WHAT YOU NEED TO DO:
What you give back should be exactly the opening lines of the data, ending with the line that contains "Basic React app structure and components" and including it.

DATA LISTING:
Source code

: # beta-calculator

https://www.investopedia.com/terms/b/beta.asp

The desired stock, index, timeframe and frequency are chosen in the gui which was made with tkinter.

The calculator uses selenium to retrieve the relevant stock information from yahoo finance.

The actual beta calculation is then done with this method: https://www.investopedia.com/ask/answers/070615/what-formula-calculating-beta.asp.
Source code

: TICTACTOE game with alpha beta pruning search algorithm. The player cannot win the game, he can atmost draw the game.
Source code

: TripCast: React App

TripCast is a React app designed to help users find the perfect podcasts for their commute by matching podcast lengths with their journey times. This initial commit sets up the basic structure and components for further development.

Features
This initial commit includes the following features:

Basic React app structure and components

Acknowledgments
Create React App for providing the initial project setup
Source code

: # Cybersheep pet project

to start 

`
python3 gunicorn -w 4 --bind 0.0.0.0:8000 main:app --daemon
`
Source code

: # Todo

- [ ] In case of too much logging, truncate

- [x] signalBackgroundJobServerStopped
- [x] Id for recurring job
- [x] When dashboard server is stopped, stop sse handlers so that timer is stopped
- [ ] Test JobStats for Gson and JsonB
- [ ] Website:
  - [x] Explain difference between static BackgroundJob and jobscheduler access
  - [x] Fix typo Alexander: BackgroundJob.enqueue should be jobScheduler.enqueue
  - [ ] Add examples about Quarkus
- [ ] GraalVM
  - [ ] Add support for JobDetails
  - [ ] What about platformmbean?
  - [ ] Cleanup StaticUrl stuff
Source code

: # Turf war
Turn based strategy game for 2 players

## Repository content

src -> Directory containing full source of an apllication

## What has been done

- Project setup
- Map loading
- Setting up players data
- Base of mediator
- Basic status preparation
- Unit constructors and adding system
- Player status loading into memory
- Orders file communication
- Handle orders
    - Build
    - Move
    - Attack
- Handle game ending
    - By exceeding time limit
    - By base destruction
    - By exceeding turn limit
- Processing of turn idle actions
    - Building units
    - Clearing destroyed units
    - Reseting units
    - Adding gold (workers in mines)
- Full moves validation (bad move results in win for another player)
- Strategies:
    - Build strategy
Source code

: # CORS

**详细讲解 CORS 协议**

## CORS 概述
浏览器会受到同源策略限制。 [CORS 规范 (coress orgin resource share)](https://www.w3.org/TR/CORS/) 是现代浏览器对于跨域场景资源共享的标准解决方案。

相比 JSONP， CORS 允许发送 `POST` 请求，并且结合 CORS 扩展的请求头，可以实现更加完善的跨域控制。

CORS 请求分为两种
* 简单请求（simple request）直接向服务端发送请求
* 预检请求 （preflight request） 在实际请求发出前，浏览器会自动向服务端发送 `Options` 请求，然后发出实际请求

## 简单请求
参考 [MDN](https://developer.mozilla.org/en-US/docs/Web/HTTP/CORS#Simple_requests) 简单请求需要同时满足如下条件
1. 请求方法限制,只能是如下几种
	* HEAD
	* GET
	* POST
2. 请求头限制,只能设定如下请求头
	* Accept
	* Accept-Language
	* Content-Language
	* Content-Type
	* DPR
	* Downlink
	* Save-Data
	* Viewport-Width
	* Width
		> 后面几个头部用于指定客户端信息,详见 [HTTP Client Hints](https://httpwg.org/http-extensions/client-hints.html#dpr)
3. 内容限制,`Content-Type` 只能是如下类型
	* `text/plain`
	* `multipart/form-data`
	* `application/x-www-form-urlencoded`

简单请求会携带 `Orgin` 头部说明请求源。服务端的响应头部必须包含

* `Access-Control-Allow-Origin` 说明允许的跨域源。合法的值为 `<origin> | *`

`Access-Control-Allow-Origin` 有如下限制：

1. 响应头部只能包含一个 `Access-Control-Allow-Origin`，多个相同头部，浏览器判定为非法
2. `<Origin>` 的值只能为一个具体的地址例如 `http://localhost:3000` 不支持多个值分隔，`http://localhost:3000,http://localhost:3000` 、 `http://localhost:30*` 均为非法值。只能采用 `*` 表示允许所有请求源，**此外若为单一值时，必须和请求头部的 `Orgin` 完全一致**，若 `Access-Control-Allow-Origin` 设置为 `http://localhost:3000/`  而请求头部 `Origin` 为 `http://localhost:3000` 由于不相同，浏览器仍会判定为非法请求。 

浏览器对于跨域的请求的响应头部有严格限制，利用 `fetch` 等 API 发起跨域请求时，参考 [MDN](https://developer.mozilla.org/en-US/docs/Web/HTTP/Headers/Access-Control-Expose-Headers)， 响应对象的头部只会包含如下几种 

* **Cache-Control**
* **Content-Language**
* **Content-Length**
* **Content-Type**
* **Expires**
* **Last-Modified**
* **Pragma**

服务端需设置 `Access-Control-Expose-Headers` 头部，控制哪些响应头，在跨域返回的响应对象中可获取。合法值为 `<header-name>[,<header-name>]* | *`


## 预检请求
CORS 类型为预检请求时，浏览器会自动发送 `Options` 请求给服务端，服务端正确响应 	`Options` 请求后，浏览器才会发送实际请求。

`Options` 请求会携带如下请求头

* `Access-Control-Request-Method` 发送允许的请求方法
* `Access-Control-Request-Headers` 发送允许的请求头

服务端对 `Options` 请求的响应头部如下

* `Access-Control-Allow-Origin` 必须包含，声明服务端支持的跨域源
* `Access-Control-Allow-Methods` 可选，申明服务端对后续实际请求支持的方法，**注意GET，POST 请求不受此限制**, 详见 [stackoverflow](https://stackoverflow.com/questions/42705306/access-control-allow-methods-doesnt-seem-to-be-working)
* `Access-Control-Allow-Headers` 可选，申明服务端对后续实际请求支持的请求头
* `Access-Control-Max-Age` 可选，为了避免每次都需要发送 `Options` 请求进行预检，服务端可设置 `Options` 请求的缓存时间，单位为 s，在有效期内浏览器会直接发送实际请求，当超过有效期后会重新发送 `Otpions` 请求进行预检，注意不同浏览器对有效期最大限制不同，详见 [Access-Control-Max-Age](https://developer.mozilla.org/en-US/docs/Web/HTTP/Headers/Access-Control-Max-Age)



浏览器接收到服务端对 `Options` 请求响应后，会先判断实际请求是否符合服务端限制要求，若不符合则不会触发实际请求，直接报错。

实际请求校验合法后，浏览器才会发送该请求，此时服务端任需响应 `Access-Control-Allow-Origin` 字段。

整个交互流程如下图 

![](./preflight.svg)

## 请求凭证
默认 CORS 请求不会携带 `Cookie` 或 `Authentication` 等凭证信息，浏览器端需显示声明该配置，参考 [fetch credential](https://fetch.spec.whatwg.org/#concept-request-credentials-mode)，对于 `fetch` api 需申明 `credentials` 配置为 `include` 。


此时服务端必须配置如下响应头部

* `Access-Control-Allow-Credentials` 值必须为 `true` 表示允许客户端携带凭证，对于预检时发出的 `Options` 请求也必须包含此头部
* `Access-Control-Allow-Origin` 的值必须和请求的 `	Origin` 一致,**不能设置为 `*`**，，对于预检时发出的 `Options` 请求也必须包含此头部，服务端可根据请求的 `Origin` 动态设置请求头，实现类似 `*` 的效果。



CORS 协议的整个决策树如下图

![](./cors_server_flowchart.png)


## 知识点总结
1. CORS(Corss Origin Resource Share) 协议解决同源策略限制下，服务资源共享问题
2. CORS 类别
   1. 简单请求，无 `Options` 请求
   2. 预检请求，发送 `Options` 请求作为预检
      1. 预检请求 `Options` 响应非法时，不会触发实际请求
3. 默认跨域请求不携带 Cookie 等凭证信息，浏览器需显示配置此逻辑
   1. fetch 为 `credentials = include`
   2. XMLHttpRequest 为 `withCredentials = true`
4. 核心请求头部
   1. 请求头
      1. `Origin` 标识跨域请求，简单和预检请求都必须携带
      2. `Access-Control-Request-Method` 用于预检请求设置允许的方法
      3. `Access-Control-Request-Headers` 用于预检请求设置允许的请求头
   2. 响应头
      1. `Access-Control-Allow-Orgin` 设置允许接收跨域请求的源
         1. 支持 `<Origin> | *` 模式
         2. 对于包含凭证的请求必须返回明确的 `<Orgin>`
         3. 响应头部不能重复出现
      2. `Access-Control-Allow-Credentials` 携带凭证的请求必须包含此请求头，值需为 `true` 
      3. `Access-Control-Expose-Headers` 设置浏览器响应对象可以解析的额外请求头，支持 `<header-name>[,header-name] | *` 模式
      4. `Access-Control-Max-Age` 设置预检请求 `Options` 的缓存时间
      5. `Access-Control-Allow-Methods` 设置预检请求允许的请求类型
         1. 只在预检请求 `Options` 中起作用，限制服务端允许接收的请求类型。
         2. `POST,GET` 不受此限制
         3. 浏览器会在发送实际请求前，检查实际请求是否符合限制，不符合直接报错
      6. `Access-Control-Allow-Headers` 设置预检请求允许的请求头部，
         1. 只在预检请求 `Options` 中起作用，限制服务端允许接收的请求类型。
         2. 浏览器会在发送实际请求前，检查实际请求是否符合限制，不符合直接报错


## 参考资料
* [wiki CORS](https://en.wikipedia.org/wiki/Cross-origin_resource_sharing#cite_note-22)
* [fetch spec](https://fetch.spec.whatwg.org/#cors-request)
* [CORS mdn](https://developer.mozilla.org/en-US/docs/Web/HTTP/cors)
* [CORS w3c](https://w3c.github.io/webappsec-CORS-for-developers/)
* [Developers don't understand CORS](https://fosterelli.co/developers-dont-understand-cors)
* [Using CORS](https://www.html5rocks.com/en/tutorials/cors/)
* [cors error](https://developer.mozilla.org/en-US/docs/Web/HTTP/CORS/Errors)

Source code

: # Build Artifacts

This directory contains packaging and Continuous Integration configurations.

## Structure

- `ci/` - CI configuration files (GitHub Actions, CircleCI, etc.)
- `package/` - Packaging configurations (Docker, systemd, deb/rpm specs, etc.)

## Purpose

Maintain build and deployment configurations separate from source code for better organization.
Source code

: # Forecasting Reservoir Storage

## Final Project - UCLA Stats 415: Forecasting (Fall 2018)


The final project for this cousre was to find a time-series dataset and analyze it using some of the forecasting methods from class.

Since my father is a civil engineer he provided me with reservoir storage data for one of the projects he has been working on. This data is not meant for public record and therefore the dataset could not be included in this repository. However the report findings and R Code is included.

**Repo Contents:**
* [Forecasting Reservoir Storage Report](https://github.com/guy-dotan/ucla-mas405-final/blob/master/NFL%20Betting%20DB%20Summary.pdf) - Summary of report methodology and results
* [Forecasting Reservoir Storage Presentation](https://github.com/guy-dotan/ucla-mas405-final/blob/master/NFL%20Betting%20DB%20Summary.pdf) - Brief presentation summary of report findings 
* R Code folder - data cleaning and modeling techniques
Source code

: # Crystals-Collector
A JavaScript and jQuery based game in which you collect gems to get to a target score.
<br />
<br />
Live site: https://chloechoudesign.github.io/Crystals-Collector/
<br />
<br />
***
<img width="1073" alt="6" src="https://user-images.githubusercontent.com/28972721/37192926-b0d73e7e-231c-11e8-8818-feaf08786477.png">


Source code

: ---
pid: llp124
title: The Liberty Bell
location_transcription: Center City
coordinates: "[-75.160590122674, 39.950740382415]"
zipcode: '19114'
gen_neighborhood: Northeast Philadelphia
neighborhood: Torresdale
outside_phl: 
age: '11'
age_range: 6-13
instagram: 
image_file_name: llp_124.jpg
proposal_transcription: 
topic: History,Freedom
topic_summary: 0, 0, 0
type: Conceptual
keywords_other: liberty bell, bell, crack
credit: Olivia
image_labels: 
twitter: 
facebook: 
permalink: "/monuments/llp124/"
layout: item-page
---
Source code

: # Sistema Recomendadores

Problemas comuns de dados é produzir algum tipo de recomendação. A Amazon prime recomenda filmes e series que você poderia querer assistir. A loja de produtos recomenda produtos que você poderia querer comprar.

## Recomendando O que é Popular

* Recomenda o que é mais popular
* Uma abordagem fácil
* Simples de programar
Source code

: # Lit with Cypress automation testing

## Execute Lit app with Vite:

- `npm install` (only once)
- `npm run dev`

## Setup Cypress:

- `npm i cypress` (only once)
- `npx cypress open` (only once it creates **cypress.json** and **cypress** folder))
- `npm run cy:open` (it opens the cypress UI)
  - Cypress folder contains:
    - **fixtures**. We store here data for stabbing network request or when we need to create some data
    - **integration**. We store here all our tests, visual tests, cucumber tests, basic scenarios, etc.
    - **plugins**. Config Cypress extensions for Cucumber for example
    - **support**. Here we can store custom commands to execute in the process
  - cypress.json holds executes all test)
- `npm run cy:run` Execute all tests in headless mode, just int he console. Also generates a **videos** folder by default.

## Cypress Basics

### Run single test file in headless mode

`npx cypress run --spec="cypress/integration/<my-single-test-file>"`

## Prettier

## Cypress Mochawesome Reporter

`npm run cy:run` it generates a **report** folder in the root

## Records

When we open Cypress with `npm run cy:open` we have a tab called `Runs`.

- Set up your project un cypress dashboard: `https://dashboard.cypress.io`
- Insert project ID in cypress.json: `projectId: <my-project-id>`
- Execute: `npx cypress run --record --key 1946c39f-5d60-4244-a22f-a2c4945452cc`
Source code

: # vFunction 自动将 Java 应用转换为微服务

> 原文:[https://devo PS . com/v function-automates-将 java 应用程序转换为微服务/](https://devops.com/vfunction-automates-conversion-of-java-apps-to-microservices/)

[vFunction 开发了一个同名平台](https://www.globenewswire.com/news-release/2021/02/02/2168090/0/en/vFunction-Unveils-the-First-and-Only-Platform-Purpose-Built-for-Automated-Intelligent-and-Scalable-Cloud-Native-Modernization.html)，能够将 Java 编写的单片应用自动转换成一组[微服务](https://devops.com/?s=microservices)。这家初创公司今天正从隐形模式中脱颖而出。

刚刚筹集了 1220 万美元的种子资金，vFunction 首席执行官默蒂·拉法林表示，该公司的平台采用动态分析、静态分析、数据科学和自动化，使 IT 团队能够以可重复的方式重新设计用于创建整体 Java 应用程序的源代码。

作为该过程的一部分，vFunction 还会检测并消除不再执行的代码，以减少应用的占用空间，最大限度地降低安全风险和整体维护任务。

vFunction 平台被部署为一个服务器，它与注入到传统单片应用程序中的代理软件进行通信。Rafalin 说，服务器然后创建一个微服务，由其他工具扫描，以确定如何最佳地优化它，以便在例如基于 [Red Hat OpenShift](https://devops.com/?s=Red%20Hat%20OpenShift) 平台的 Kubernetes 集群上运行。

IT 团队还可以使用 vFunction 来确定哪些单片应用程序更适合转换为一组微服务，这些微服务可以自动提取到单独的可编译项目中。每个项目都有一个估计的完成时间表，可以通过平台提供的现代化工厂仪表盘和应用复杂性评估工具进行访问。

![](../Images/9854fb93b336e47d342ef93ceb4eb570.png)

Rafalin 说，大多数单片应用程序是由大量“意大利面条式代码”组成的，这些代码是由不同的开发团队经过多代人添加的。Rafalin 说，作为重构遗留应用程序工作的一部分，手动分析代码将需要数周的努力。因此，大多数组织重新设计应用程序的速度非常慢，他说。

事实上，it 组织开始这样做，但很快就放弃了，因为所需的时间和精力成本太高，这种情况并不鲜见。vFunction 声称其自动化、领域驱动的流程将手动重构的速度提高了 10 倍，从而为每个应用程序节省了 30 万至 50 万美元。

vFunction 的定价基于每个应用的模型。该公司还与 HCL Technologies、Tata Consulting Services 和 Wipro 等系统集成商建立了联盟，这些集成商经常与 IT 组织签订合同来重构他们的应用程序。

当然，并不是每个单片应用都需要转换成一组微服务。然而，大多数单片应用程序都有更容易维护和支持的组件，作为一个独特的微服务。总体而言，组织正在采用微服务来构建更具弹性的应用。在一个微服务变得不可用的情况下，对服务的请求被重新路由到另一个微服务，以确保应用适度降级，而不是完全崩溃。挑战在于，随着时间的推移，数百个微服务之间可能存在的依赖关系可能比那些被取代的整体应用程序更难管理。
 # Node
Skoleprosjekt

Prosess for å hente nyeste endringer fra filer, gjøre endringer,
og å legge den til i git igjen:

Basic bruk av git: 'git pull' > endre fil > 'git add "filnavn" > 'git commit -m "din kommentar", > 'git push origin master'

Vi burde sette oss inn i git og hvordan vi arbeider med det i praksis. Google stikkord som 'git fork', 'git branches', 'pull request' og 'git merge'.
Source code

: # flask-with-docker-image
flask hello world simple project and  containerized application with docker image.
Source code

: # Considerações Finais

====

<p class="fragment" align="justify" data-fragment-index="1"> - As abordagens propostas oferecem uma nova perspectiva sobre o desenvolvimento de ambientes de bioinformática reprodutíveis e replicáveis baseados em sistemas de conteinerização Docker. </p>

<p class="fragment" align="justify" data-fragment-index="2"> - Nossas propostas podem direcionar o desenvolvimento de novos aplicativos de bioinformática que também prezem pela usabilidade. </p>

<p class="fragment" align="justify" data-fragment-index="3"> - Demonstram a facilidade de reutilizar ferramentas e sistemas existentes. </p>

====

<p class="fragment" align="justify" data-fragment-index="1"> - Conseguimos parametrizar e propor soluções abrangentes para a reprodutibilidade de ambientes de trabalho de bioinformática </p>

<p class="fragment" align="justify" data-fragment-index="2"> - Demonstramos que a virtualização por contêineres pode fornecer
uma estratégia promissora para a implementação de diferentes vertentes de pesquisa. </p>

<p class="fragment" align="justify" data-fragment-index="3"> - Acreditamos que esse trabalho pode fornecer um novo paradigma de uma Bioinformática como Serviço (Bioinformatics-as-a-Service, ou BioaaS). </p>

RESULT OF THE EXERCISE:
Source code

: # beta-calculator

https://www.investopedia.com/terms/b/beta.asp

The desired stock, index, timeframe and frequency are chosen in the gui which was made with tkinter.

The calculator uses selenium to retrieve the relevant stock information from yahoo finance.

The actual beta calculation is then done with this method: https://www.investopedia.com/ask/answers/070615/what-formula-calculating-beta.asp.
Source code

: TICTACTOE game with alpha beta pruning search algorithm. The player cannot win the game, he can atmost draw the game.
Source code

: TripCast: React App

TripCast is a React app designed to help users find the perfect podcasts for their commute by matching podcast lengths with their journey times. This initial commit sets up the basic structure and components for further development.

Features
This initial commit includes the following features:

Basic React app structure and components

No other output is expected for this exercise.